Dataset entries
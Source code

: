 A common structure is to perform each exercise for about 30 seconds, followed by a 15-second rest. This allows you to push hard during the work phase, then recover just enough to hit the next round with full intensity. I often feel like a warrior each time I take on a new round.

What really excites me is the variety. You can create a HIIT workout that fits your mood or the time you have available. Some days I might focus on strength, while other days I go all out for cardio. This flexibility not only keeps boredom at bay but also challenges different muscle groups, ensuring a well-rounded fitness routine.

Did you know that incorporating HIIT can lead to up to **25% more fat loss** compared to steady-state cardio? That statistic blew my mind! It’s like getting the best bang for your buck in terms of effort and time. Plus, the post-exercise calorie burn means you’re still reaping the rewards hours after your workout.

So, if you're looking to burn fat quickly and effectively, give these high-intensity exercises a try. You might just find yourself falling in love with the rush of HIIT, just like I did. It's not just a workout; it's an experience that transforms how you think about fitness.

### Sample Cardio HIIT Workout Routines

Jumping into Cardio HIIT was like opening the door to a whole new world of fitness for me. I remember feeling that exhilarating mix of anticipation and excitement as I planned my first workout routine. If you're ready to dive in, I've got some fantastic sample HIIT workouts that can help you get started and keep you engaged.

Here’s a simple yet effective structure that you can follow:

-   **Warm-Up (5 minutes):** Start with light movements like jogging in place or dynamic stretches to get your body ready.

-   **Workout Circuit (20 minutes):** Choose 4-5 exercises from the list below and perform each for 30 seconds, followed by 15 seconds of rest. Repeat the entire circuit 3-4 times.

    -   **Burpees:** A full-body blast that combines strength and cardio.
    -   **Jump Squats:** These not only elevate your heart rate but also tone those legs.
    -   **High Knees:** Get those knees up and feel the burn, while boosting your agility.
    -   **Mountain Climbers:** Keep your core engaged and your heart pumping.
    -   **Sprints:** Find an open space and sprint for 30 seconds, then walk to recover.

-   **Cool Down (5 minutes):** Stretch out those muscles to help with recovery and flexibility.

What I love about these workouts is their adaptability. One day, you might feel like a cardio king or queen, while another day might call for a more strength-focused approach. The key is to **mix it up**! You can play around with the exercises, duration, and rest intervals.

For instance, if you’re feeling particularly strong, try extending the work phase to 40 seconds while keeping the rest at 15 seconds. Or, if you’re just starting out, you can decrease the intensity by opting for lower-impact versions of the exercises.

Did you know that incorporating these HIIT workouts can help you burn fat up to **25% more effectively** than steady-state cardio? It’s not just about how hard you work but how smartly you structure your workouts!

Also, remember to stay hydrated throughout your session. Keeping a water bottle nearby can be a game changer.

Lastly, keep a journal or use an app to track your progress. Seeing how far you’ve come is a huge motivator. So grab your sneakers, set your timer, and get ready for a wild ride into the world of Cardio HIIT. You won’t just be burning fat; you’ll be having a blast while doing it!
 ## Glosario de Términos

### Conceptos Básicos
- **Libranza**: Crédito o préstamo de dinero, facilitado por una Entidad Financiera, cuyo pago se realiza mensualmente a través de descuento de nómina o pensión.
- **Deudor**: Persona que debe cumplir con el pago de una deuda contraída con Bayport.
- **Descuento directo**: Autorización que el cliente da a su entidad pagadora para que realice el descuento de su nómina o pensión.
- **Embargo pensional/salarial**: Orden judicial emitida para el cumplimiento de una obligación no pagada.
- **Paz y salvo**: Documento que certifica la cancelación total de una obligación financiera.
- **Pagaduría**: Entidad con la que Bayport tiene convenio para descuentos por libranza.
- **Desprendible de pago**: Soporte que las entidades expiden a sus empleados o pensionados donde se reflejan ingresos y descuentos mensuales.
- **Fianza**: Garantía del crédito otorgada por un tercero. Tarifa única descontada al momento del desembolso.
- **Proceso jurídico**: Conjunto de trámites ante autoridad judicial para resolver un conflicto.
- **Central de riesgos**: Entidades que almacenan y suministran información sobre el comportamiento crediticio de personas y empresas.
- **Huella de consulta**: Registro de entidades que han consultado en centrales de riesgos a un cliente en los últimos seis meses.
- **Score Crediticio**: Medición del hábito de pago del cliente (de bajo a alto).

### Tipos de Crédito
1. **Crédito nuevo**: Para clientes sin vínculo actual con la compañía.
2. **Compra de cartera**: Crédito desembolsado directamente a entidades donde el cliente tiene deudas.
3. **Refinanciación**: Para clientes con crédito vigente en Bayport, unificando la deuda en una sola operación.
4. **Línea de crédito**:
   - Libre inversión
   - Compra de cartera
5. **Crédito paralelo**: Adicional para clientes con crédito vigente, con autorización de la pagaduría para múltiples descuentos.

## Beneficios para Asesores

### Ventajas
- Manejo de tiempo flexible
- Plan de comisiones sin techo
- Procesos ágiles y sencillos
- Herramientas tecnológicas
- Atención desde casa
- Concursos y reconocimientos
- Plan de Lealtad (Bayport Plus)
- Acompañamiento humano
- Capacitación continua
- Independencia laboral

Exercise requirements —
Retype every entry, keeping each character as it was.

Answer box —
Source code

: A common structure is to perform each exercise for about 30 seconds, followed by a 15-second rest. This allows you to push hard during the work phase, then recover just enough to hit the next round with full intensity. I often feel like a warrior each time I take on a new round.

What really excites me is the variety. You can create a HIIT workout that fits your mood or the time you have available. Some days I might focus on strength, while other days I go all out for cardio. This flexibility not only keeps boredom at bay but also challenges different muscle groups, ensuring a well-rounded fitness routine.

Did you know that incorporating HIIT can lead to up to **25% more fat loss** compared to steady-state cardio? That statistic blew my mind! It’s like getting the best bang for your buck in terms of effort and time. Plus, the post-exercise calorie burn means you’re still reaping the rewards hours after your workout.

So, if you're looking to burn fat quickly and effectively, give these high-intensity exercises a try. You might just find yourself falling in love with the rush of HIIT, just like I did. It's not just a workout; it's an experience that transforms how you think about fitness.

### Sample Cardio HIIT Workout Routines

Jumping into Cardio HIIT was like opening the door to a whole new world of fitness for me. I remember feeling that exhilarating mix of anticipation and excitement as I planned my first workout routine. If you're ready to dive in, I've got some fantastic sample HIIT workouts that can help you get started and keep you engaged.

Here’s a simple yet effective structure that you can follow:

-   **Warm-Up (5 minutes):** Start with light movements like jogging in place or dynamic stretches to get your body ready.

-   **Workout Circuit (20 minutes):** Choose 4-5 exercises from the list below and perform each for 30 seconds, followed by 15 seconds of rest. Repeat the entire circuit 3-4 times.

    -   **Burpees:** A full-body blast that combines strength and cardio.
    -   **Jump Squats:** These not only elevate your heart rate but also tone those legs.
    -   **High Knees:** Get those knees up and feel the burn, while boosting your agility.
    -   **Mountain Climbers:** Keep your core engaged and your heart pumping.
    -   **Sprints:** Find an open space and sprint for 30 seconds, then walk to recover.

-   **Cool Down (5 minutes):** Stretch out those muscles to help with recovery and flexibility.

What I love about these workouts is their adaptability. One day, you might feel like a cardio king or queen, while another day might call for a more strength-focused approach. The key is to **mix it up**! You can play around with the exercises, duration, and rest intervals.

For instance, if you’re feeling particularly strong, try extending the work phase to 40 seconds while keeping the rest at 15 seconds. Or, if you’re just starting out, you can decrease the intensity by opting for lower-impact versions of the exercises.

Did you know that incorporating these HIIT workouts can help you burn fat up to **25% more effectively** than steady-state cardio? It’s not just about how hard you work but how smartly you structure your workouts!

Also, remember to stay hydrated throughout your session. Keeping a water bottle nearby can be a game changer.

Lastly, keep a journal or use an app to track your progress. Seeing how far you’ve come is a huge motivator. So grab your sneakers, set your timer, and get ready for a wild ride into the world of Cardio HIIT. You won’t just be burning fat; you’ll be having a blast while doing it!
 ## Glosario de Términos

### Conceptos Básicos
- **Libranza**: Crédito o préstamo de dinero, facilitado por una Entidad Financiera, cuyo pago se realiza mensualmente a través de descuento de nómina o pensión.
- **Deudor**: Persona que debe cumplir con el pago de una deuda contraída con Bayport.
- **Descuento directo**: Autorización que el cliente da a su entidad pagadora para que realice el descuento de su nómina o pensión.
- **Embargo pensional/salarial**: Orden judicial emitida para el cumplimiento de una obligación no pagada.
- **Paz y salvo**: Documento que certifica la cancelación total de una obligación financiera.
- **Pagaduría**: Entidad con la que Bayport tiene convenio para descuentos por libranza.
- **Desprendible de pago**: Soporte que las entidades expiden a sus empleados o pensionados donde se reflejan ingresos y descuentos mensuales.
- **Fianza**: Garantía del crédito otorgada por un tercero. Tarifa única descontada al momento del desembolso.
- **Proceso jurídico**: Conjunto de trámites ante autoridad judicial para resolver un conflicto.
- **Central de riesgos**: Entidades que almacenan y suministran información sobre el comportamiento crediticio de personas y empresas.
- **Huella de consulta**: Registro de entidades que han consultado en centrales de riesgos a un cliente en los últimos seis meses.
- **Score Crediticio**: Medición del hábito de pago del cliente (de bajo a alto).

### Tipos de Crédito
1. **Crédito nuevo**: Para clientes sin vínculo actual con la compañía.
2. **Compra de cartera**: Crédito desembolsado directamente a entidades donde el cliente tiene deudas.
3. **Refinanciación**: Para clientes con crédito vigente en Bayport, unificando la deuda en una sola operación.
4. **Línea de crédito**:
   - Libre inversión
   - Compra de cartera
5. **Crédito paralelo**: Adicional para clientes con crédito vigente, con autorización de la pagaduría para múltiples descuentos.

## Beneficios para Asesores

### Ventajas
- Manejo de tiempo flexible
- Plan de comisiones sin techo
- Procesos ágiles y sencillos
- Herramientas tecnológicas
- Atención desde casa
- Concursos y reconocimientos
- Plan de Lealtad (Bayport Plus)
- Acompañamiento humano
- Capacitación continua
- Independencia laboral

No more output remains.